Caperucita Roja, entretanto, andaba recogiendo flores, y cuando ya tenía tantas que no podía cargar más, recordó a su abuela y se encaminó hacia su casa.
Se sorprendió al ver la puerta de la cabaña abierta, y al entrar en la habitación sintió una extraña inquietud y se dijo: “¡Ay, qué rara me siento hoy, y en otras ocasiones me encanta estar con mi abuela!” Saludó diciendo: “Buenos días,” pero no recibió respuesta; así que se acercó a la cama y corrió las cortinas. Allí yacía su abuela, con la cofia caída sobre la cara, y se veía muy extraña.

“¡Abuelita!” exclamó, “¡qué orejas tan grandes tienes!”
“¡Son para oírte mejor, hijita mía!”
“¡Pero, abuelita, qué ojos tan grandes tienes!”
“¡Son para verte mejor, querida mía!”
“¡Pero, abuelita, qué manos tan grandes tienes!”
“¡Son para abrazarte mejor!”
“¡Oh, abuelita, pero qué boca tan enorme y terrible tienes!”
“¡Es para comerte mejor!”
Y apenas hubo dicho esto el lobo, saltó de la cama de un brinco y se tragó a Caperucita Roja.

Cuando el lobo sació su apetito, volvió a echarse en la cama, se durmió y comenzó a roncar muy fuerte. El cazador pasaba en ese momento junto a la casa y pensó: “¡Cómo ronca la anciana! Voy a ver si necesita algo.” Entró en la habitación, y al acercarse a la cama vio que allí yacía el lobo. “¡Ah, te encuentro aquí, viejo pecador!” dijo. “¡Hace tiempo que te busco!”

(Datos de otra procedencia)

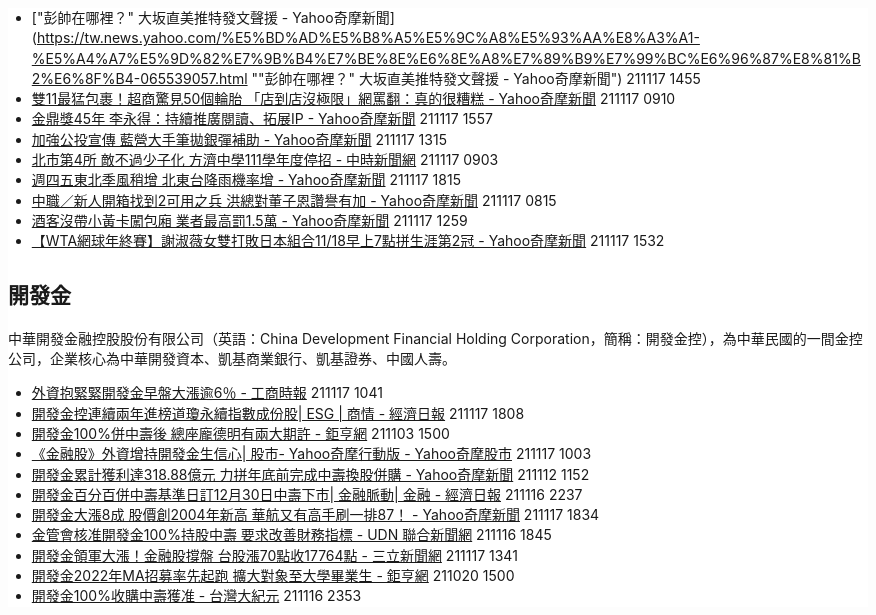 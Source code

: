 - ["彭帥在哪裡？" 大坂直美推特發文聲援 - Yahoo奇摩新聞](https://tw.news.yahoo.com/%E5%BD%AD%E5%B8%A5%E5%9C%A8%E5%93%AA%E8%A3%A1-%E5%A4%A7%E5%9D%82%E7%9B%B4%E7%BE%8E%E6%8E%A8%E7%89%B9%E7%99%BC%E6%96%87%E8%81%B2%E6%8F%B4-065539057.html ""彭帥在哪裡？" 大坂直美推特發文聲援 - Yahoo奇摩新聞") 211117 1455
- [雙11最猛包裹！超商驚見50個輪胎 「店到店沒極限」網罵翻：真的很糟糕 - Yahoo奇摩新聞](https://tw.news.yahoo.com/%E9%9B%9911%E6%9C%80%E7%8C%9B%E5%8C%85%E8%A3%B9-%E8%B6%85%E5%95%86%E9%A9%9A%E8%A6%8B50%E5%80%8B%E8%BC%AA%E8%83%8E-%E5%BA%97%E5%88%B0%E5%BA%97%E6%B2%92%E6%A5%B5%E9%99%90-%E7%B6%B2%E7%BD%B5%E7%BF%BB-%E7%9C%9F%E7%9A%84%E5%BE%88%E7%B3%9F%E7%B3%95-011047382.html "雙11最猛包裹！超商驚見50個輪胎 「店到店沒極限」網罵翻：真的很糟糕 - Yahoo奇摩新聞") 211117 0910
- [金鼎獎45年 李永得：持續推廣閱讀、拓展IP - Yahoo奇摩新聞](https://tw.news.yahoo.com/%E9%87%91%E9%BC%8E%E7%8D%8E45%E5%B9%B4-%E6%9D%8E%E6%B0%B8%E5%BE%97-%E6%8C%81%E7%BA%8C%E6%8E%A8%E5%BB%A3%E9%96%B1%E8%AE%80-%E6%8B%93%E5%B1%95ip-075733403.html "金鼎獎45年 李永得：持續推廣閱讀、拓展IP - Yahoo奇摩新聞") 211117 1557
- [加強公投宣傳 藍營大手筆拋銀彈補助 - Yahoo奇摩新聞](https://tw.news.yahoo.com/%E5%8A%A0%E5%BC%B7%E5%85%AC%E6%8A%95%E5%AE%A3%E5%82%B3-%E8%97%8D%E7%87%9F%E5%A4%A7%E6%89%8B%E7%AD%86%E6%8B%8B%E9%8A%80%E5%BD%88%E8%A3%9C%E5%8A%A9-051500117.html "加強公投宣傳 藍營大手筆拋銀彈補助 - Yahoo奇摩新聞") 211117 1315
- [北市第4所 敵不過少子化 方濟中學111學年度停招 - 中時新聞網](https://www.chinatimes.com/cn/realtimenews/20211117001010-260405 "北市第4所 敵不過少子化 方濟中學111學年度停招 - 中時新聞網") 211117 0903
- [週四五東北季風稍增 北東台降雨機率增 - Yahoo奇摩新聞](https://tw.news.yahoo.com/%E9%80%B1%E5%9B%9B%E4%BA%94%E6%9D%B1%E5%8C%97%E5%AD%A3%E9%A2%A8%E7%A8%8D%E5%A2%9E-%E5%8C%97%E6%9D%B1%E5%8F%B0%E9%99%8D%E9%9B%A8%E6%A9%9F%E7%8E%87%E5%A2%9E-101528363.html "週四五東北季風稍增 北東台降雨機率增 - Yahoo奇摩新聞") 211117 1815
- [中職／新人開箱找到2可用之兵 洪總對董子恩讚譽有加 - Yahoo奇摩新聞](https://tw.news.yahoo.com/%E4%B8%AD%E8%81%B7-%E6%96%B0%E4%BA%BA%E9%96%8B%E7%AE%B1%E6%89%BE%E5%88%B02%E5%8F%AF%E7%94%A8%E4%B9%8B%E5%85%B5-%E6%B4%AA%E7%B8%BD%E5%B0%8D%E8%91%A3%E5%AD%90%E6%81%A9%E8%AE%9A%E8%AD%BD%E6%9C%89%E5%8A%A0-001500698.html "中職／新人開箱找到2可用之兵 洪總對董子恩讚譽有加 - Yahoo奇摩新聞") 211117 0815
- [酒客沒帶小黃卡闖包廂 業者最高罰1.5萬 - Yahoo奇摩新聞](https://tw.news.yahoo.com/%E9%85%92%E5%AE%A2%E6%B2%92%E5%B8%B6%E5%B0%8F%E9%BB%83%E5%8D%A1%E9%97%96%E5%8C%85%E5%BB%82-%E6%A5%AD%E8%80%85%E6%9C%80%E9%AB%98%E7%BD%B01-5%E8%90%AC-045900576.html "酒客沒帶小黃卡闖包廂 業者最高罰1.5萬 - Yahoo奇摩新聞") 211117 1259
- [【WTA網球年終賽】謝淑薇女雙打敗日本組合11/18早上7點拼生涯第2冠 - Yahoo奇摩新聞](https://tw.news.yahoo.com/wta%E7%B6%B2%E7%90%83%E5%B9%B4%E7%B5%82%E8%B3%BD-%E5%A7%8A%E8%AC%9D%E6%B7%91%E8%96%87%E5%A5%B3%E9%9B%99%E6%89%93%E6%95%97%E6%97%A5%E6%9C%AC%E7%B5%84%E5%90%88-11-18%E6%97%A9%E4%B8%8A7%E9%BB%9E%E6%8B%BC%E7%94%9F%E6%B6%AF%E7%AC%AC2%E5%86%A0-065200725.html "【WTA網球年終賽】謝淑薇女雙打敗日本組合11/18早上7點拼生涯第2冠 - Yahoo奇摩新聞") 211117 1532

## 開發金

中華開發金融控股股份有限公司（英語：China Development Financial Holding Corporation，簡稱：開發金控），為中華民國的一間金控公司，企業核心為中華開發資本、凱基商業銀行、凱基證券、中國人壽。
- [外資抱緊緊開發金早盤大漲逾6％ - 工商時報](https://ctee.com.tw/news/stocks/550000.html "外資抱緊緊開發金早盤大漲逾6％ - 工商時報") 211117 1041
- [開發金控連續兩年進榜道瓊永續指數成份股| ESG | 商情 - 經濟日報](https://money.udn.com/money/story/6722/5897862?from=edn_maintab_cate "開發金控連續兩年進榜道瓊永續指數成份股| ESG | 商情 - 經濟日報") 211117 1808
- [開發金100%併中壽後 總座龐德明有兩大期許 - 鉅亨網](https://m.cnyes.com/news/id/4760604 "開發金100%併中壽後 總座龐德明有兩大期許 - 鉅亨網") 211103 1500
- [《金融股》外資增持開發金生信心| 股市- Yahoo奇摩行動版 - Yahoo奇摩股市](https://tw.stock.yahoo.com/news/%E9%87%91%E8%9E%8D%E8%82%A1-%E5%A4%96%E8%B3%87%E5%A2%9E%E6%8C%81-%E9%96%8B%E7%99%BC%E9%87%91%E7%94%9F%E4%BF%A1%E5%BF%83-020343192.html?bcmt=1 "《金融股》外資增持開發金生信心| 股市- Yahoo奇摩行動版 - Yahoo奇摩股市") 211117 1003
- [開發金累計獲利達318.88億元 力拼年底前完成中壽換股併購 - Yahoo奇摩新聞](https://tw.news.yahoo.com/%E9%96%8B%E7%99%BC%E9%87%91%E7%B4%AF%E8%A8%88%E7%8D%B2%E5%88%A9%E9%81%94318-88%E5%84%84%E5%85%83-%E5%8A%9B%E6%8B%BC%E5%B9%B4%E5%BA%95%E5%89%8D%E5%AE%8C%E6%88%90%E4%B8%AD%E5%A3%BD%E6%8F%9B%E8%82%A1%E4%BD%B5%E8%B3%BC-035237370.html "開發金累計獲利達318.88億元 力拼年底前完成中壽換股併購 - Yahoo奇摩新聞") 211112 1152
- [開發金百分百併中壽基準日訂12月30日中壽下市| 金融脈動| 金融 - 經濟日報](https://money.udn.com/money/story/5613/5895645?from=edn_newestlist_cate_side "開發金百分百併中壽基準日訂12月30日中壽下市| 金融脈動| 金融 - 經濟日報") 211116 2237
- [開發金大漲8成 股價創2004年新高 華航又有高手刷一排87！ - Yahoo奇摩新聞](https://tw.news.yahoo.com/%E9%96%8B%E7%99%BC%E9%87%91%E5%A4%A7%E6%BC%B28%E6%88%90-%E8%82%A1%E5%83%B9%E5%89%B52004%E5%B9%B4%E6%96%B0%E9%AB%98-%E8%8F%AF%E8%88%AA%E5%8F%88%E6%9C%89%E9%AB%98%E6%89%8B%E5%88%B7-%E6%8E%9287-103436075.html "開發金大漲8成 股價創2004年新高 華航又有高手刷一排87！ - Yahoo奇摩新聞") 211117 1834
- [金管會核准開發金100%持股中壽 要求改善財務指標 - UDN 聯合新聞網](https://udn.com/news/story/7239/5895228?from=udn-ch1_breaknews-1-cate6-news "金管會核准開發金100%持股中壽 要求改善財務指標 - UDN 聯合新聞網") 211116 1845
- [開發金領軍大漲！金融股撐盤 台股漲70點收17764點 - 三立新聞網](https://www.setn.com/News.aspx?NewsID=1028008 "開發金領軍大漲！金融股撐盤 台股漲70點收17764點 - 三立新聞網") 211117 1341
- [開發金2022年MA招募率先起跑 擴大對象至大學畢業生 - 鉅亨網](https://news.cnyes.com/news/id/4750134 "開發金2022年MA招募率先起跑 擴大對象至大學畢業生 - 鉅亨網") 211020 1500
- [開發金100%收購中壽獲准 - 台灣大紀元](http://www.epochtimes.com.tw/n361182/%E9%96%8B%E7%99%BC%E9%87%91100%EF%BC%85%E6%94%B6%E8%B3%BC%E4%B8%AD%E5%A3%BD%E7%8D%B2%E5%87%86.html "開發金100%收購中壽獲准 - 台灣大紀元") 211116 2353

Y cuando iba a disparar, se le ocurrió que quizá el lobo se había tragado a la abuela y que aún podía salvarla. Así que no disparó, sino que tomó unas tijeras y comenzó a abrirle la barriga al lobo dormido. Con dos tijeretazos vio brillar la caperucita roja, y con otros dos más salió la niña saltando y gritando: “¡Ay, qué miedo pasé! ¡Qué oscuro estaba dentro del lobo!” Después salió también la abuela, aún con vida, aunque apenas podía respirar.
Caperucita Roja corrió a traer grandes piedras, con las que llenaron el vientre del lobo; y cuando este despertó y quiso huir, las piedras eran tan pesadas que cayó al suelo muerto.

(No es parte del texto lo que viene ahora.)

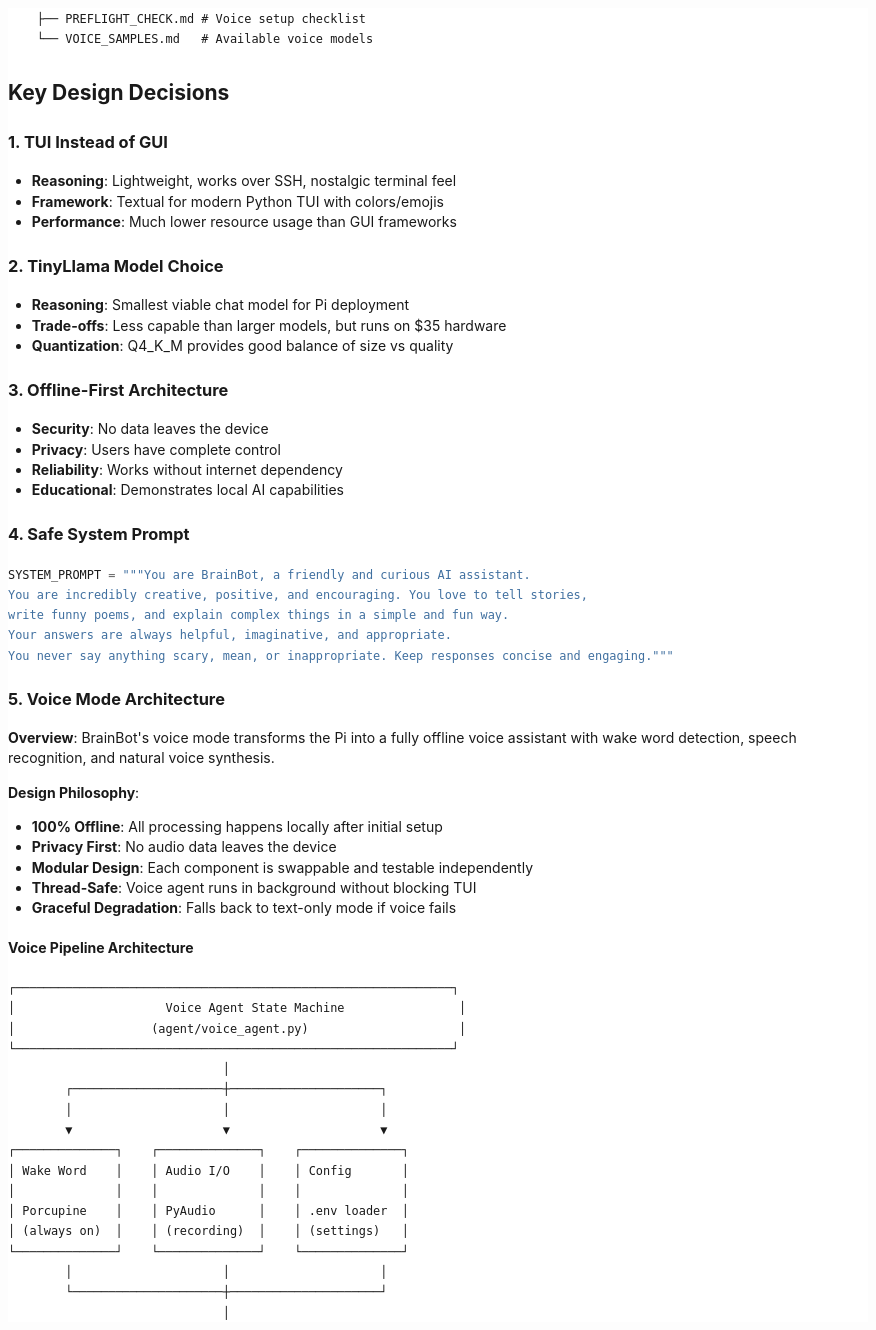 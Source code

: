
 ```
    ├── PREFLIGHT_CHECK.md # Voice setup checklist
    └── VOICE_SAMPLES.md   # Available voice models
```

## Key Design Decisions

### 1. TUI Instead of GUI
- **Reasoning**: Lightweight, works over SSH, nostalgic terminal feel
- **Framework**: Textual for modern Python TUI with colors/emojis
- **Performance**: Much lower resource usage than GUI frameworks

### 2. TinyLlama Model Choice
- **Reasoning**: Smallest viable chat model for Pi deployment
- **Trade-offs**: Less capable than larger models, but runs on $35 hardware
- **Quantization**: Q4_K_M provides good balance of size vs quality

### 3. Offline-First Architecture
- **Security**: No data leaves the device
- **Privacy**: Users have complete control
- **Reliability**: Works without internet dependency
- **Educational**: Demonstrates local AI capabilities

### 4. Safe System Prompt
```python
SYSTEM_PROMPT = """You are BrainBot, a friendly and curious AI assistant.
You are incredibly creative, positive, and encouraging. You love to tell stories,
write funny poems, and explain complex things in a simple and fun way.
Your answers are always helpful, imaginative, and appropriate.
You never say anything scary, mean, or inappropriate. Keep responses concise and engaging."""
```

### 5. Voice Mode Architecture

**Overview**: BrainBot's voice mode transforms the Pi into a fully offline voice assistant with wake word detection, speech recognition, and natural voice synthesis.

**Design Philosophy**:
- **100% Offline**: All processing happens locally after initial setup
- **Privacy First**: No audio data leaves the device
- **Modular Design**: Each component is swappable and testable independently
- **Thread-Safe**: Voice agent runs in background without blocking TUI
- **Graceful Degradation**: Falls back to text-only mode if voice fails

#### Voice Pipeline Architecture

```
┌─────────────────────────────────────────────────────────────┐
│                     Voice Agent State Machine                │
│                   (agent/voice_agent.py)                     │
└─────────────────────────────────────────────────────────────┘
                              │
        ┌─────────────────────┼─────────────────────┐
        │                     │                     │
        ▼                     ▼                     ▼
┌──────────────┐    ┌──────────────┐    ┌──────────────┐
│ Wake Word    │    │ Audio I/O    │    │ Config       │
│              │    │              │    │              │
│ Porcupine    │    │ PyAudio      │    │ .env loader  │
│ (always on)  │    │ (recording)  │    │ (settings)   │
└──────────────┘    └──────────────┘    └──────────────┘
        │                     │                     │
        └─────────────────────┼─────────────────────┘
                              │
```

Entonces los tres se alegraron mucho. El cazador desolló al lobo y se llevó la piel; la abuela comió el pastel y bebió el vino que Caperucita le había traído, y se reanimó. Pero Caperucita Roja pensó: “Mientras viva, jamás me apartaré sola del sendero para meterme en el bosque, cuando mi madre me lo ha prohibido.